Collected data entries
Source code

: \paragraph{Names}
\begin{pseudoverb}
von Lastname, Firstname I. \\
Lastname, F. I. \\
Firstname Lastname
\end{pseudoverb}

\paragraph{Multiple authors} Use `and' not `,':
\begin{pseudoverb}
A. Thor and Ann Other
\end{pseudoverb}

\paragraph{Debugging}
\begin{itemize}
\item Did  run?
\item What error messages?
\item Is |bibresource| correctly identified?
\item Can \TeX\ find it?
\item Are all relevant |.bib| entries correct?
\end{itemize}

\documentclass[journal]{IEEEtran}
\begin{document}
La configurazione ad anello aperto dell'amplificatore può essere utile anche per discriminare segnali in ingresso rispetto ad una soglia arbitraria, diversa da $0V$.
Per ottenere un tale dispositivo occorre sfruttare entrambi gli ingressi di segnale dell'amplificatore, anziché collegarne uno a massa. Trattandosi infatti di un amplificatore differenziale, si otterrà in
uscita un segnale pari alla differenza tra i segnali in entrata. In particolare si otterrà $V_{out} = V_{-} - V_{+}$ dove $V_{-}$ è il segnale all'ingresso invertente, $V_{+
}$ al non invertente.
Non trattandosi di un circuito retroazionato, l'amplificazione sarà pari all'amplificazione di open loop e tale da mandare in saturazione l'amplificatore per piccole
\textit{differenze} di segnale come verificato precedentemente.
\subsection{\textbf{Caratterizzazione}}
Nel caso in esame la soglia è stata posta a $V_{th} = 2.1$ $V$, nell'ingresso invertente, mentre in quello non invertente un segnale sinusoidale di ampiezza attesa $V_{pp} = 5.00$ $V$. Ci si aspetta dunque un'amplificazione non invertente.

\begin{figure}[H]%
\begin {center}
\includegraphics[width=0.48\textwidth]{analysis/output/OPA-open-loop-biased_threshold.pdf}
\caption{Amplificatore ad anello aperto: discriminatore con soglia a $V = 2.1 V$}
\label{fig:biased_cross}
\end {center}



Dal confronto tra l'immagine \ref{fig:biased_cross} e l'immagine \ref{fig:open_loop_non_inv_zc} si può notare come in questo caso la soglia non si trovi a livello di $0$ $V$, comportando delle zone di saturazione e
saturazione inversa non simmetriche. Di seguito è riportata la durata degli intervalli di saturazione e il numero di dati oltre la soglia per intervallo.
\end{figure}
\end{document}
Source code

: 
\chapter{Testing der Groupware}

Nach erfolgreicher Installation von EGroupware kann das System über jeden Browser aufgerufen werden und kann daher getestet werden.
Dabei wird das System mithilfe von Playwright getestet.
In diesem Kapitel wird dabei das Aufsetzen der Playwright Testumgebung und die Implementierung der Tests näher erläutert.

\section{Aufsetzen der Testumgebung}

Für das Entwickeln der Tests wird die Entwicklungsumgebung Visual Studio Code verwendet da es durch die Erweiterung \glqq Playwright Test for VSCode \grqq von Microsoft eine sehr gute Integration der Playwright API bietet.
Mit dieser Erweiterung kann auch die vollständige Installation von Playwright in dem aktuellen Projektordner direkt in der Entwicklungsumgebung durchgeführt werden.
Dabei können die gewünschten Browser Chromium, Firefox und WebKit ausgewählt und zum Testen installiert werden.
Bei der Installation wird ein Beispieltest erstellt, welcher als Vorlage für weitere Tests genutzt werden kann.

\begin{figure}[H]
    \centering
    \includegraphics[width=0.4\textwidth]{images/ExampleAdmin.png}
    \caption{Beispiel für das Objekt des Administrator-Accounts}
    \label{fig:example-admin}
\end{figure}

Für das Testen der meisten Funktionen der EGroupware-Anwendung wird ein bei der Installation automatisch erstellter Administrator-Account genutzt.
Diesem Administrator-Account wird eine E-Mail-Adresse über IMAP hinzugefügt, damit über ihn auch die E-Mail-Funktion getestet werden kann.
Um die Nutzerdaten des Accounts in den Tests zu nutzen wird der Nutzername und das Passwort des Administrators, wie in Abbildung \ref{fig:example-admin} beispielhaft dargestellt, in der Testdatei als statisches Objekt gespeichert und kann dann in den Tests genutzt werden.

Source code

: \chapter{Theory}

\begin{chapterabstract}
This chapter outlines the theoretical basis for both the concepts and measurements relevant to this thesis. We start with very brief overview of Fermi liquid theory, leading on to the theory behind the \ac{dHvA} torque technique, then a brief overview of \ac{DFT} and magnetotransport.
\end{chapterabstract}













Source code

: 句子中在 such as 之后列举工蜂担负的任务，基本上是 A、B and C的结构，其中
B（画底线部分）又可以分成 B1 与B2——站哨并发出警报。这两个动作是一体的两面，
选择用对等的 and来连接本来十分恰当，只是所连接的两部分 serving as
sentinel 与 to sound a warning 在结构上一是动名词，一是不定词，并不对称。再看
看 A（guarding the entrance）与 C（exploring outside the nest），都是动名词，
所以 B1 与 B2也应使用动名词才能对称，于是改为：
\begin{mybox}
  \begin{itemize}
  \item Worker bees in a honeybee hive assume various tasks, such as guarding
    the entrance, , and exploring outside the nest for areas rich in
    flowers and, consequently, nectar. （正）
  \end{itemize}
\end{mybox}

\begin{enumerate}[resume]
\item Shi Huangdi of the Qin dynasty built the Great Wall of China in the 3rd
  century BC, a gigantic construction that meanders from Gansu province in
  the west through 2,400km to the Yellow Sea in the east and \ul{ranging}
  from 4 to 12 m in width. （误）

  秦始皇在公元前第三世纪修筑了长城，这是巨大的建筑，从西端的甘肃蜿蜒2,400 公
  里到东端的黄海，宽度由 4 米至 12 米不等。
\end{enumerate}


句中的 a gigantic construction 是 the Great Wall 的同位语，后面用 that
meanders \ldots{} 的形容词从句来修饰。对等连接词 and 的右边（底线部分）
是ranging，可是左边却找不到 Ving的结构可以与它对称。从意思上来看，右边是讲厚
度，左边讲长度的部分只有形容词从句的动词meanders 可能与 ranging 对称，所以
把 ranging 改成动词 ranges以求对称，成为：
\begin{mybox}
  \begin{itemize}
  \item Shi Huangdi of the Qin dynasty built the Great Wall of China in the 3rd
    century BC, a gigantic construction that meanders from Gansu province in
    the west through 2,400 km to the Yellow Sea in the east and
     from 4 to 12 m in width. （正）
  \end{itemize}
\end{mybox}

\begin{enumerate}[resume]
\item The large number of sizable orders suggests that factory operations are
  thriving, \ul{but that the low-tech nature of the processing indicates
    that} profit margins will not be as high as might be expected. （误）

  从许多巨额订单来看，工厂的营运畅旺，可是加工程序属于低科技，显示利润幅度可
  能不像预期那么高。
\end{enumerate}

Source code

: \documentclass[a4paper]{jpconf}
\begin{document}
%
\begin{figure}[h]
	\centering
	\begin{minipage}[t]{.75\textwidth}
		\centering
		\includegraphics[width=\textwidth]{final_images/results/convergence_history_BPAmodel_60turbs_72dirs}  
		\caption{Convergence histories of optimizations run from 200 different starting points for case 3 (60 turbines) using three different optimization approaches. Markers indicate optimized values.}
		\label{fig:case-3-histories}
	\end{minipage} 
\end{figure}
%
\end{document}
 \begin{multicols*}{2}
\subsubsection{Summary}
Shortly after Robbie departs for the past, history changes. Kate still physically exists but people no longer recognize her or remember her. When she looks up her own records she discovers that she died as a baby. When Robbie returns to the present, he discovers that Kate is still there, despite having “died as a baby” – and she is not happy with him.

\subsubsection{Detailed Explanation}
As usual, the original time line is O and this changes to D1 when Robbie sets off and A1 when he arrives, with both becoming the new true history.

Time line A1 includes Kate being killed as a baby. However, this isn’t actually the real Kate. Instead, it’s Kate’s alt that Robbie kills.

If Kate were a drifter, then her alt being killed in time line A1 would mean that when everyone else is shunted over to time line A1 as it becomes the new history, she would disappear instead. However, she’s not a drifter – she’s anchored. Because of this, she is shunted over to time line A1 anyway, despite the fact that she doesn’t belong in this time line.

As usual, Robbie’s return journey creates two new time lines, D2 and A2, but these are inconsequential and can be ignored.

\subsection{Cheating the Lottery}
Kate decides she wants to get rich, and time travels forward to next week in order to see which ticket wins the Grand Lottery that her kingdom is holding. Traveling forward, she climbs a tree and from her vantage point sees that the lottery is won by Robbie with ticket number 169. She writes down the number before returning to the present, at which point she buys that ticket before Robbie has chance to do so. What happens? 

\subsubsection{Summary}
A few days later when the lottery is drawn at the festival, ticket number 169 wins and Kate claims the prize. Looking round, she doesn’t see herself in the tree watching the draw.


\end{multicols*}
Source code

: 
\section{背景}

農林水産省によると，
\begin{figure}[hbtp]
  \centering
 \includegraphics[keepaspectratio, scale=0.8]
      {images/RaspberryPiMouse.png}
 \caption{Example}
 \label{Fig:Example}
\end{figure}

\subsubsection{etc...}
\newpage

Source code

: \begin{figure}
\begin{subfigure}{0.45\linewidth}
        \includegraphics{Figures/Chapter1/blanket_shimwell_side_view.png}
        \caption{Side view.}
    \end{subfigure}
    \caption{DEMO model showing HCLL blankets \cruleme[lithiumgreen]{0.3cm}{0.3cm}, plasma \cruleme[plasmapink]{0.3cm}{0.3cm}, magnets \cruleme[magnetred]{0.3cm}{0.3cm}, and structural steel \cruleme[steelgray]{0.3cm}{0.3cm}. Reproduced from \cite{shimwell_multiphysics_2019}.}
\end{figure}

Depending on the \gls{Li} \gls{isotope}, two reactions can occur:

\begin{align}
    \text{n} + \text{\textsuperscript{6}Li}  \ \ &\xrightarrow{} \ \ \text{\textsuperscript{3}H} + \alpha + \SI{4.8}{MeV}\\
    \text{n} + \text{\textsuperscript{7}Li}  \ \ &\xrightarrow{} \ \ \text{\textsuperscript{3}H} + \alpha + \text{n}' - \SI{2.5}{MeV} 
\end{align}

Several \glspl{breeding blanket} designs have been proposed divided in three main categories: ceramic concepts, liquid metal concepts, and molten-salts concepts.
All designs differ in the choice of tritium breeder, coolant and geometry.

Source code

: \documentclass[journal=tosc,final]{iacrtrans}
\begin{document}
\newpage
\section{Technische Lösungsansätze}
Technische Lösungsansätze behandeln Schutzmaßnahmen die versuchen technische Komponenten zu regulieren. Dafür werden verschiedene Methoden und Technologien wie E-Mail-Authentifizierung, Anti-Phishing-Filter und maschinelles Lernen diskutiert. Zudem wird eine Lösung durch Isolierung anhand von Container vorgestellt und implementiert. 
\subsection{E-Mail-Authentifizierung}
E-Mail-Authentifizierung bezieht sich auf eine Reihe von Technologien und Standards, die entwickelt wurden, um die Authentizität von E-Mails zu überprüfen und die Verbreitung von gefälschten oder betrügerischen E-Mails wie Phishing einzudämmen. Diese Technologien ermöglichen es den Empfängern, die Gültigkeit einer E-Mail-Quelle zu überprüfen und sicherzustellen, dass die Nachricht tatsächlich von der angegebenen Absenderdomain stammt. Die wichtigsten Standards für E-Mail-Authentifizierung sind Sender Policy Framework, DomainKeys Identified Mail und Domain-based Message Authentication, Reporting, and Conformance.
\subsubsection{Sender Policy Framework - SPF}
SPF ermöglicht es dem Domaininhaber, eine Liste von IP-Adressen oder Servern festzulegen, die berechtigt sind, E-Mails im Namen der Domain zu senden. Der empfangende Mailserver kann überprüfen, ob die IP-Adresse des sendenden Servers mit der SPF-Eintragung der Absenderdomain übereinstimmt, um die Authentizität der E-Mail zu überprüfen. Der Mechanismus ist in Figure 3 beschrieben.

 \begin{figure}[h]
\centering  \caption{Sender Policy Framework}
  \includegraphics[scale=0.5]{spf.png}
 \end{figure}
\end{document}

EXERCISE: Copy every line of the data that carries the word "subfigure".

SOLVED EXERCISE:
\begin{subfigure}{0.45\linewidth}
    \end{subfigure}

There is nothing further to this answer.